PerfMonBlog Performance Update

Filed under: Performance Monitoring — Tags: — Tyler Fullerton @ 10:27 am

I’ve noticed lately that the performance metrics I’ve been collecting for this blog have degraded.  The statistics I’m seeing lately are:

  • A daily (9/30) average load time of 2.06 seconds.
  • A daily (9/30) uptime of 99.19%.
  • A weekly uptime of 99.73%.

Nothing too alarming, the cause of the alerts is that the performance of the page is now starting to exceed 3 seconds for some locations (Atlanta and St. Louis) due to the addition of content (text and images).

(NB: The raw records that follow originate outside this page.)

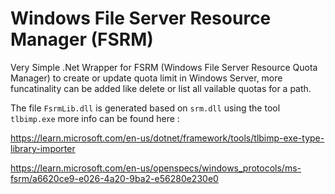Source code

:# Windows File Server Resource Manager (FSRM)
Very Simple .Net Wrapper for FSRM (Windows File Server Resource Quota Manager) to create or update quota limit in Windows Server, more funcatinality can be added like delete or list all vailable quotas for a path.

The file `FsrmLib.dll` is generated based on `srm.dll` using the tool `tlbimp.exe` more info can be found here :

https://learn.microsoft.com/en-us/dotnet/framework/tools/tlbimp-exe-type-library-importer


https://learn.microsoft.com/en-us/openspecs/windows_protocols/ms-fsrm/a6620ce9-e026-4a20-9ba2-e56280e230e0
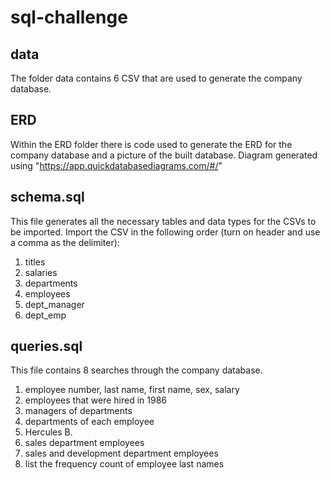 # sql-challenge

## data
The folder data contains 6 CSV that are used to generate the company database.

## ERD
Within the ERD folder there is code used to generate the ERD for the company database and a picture of the built database.
Diagram generated using "https://app.quickdatabasediagrams.com/#/"

## schema.sql 
This file generates all the necessary tables and data types for the CSVs to be imported.
Import the CSV in the following order (turn on header and use a comma as the delimiter):
1. titles
2. salaries
3. departments
4. employees
5. dept_manager
6. dept_emp

## queries.sql
This file contains 8 searches through the company database.
1. employee number, last name, first name, sex, salary
2. employees that were hired in 1986
3. managers of departments 
4. departments of each employee
5. Hercules B.
6. sales department employees
7. sales and development department employees
8. list the frequency count of employee last names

The Newbie Introduction (A Recap)

I’ve been blogging on performance monitoring for a couple months now and it dawned on me that the information presented is probably straightforward for someone who has had past experience in performance monitoring (setting up, interacting with, etc.), but for someone new to performance monitoring it may be hard to cobble together a decent understanding of performance monitoring from a bunch of scattered concepts posted on a blog.  My goal with this post is to provide a list of questions that are integral to establishing a functional performance monitoring solution.  These questions are:

  • What problems are being solved?
  • What base are we trying to solve problems for?
  • Who is involved in solving the problems?
  • What information is required to solve the problems?
  • What is the perspective needed to solve the problems?
  • How will problem solving techniques be integrated?
  • Can future (unexpected) problems be solved?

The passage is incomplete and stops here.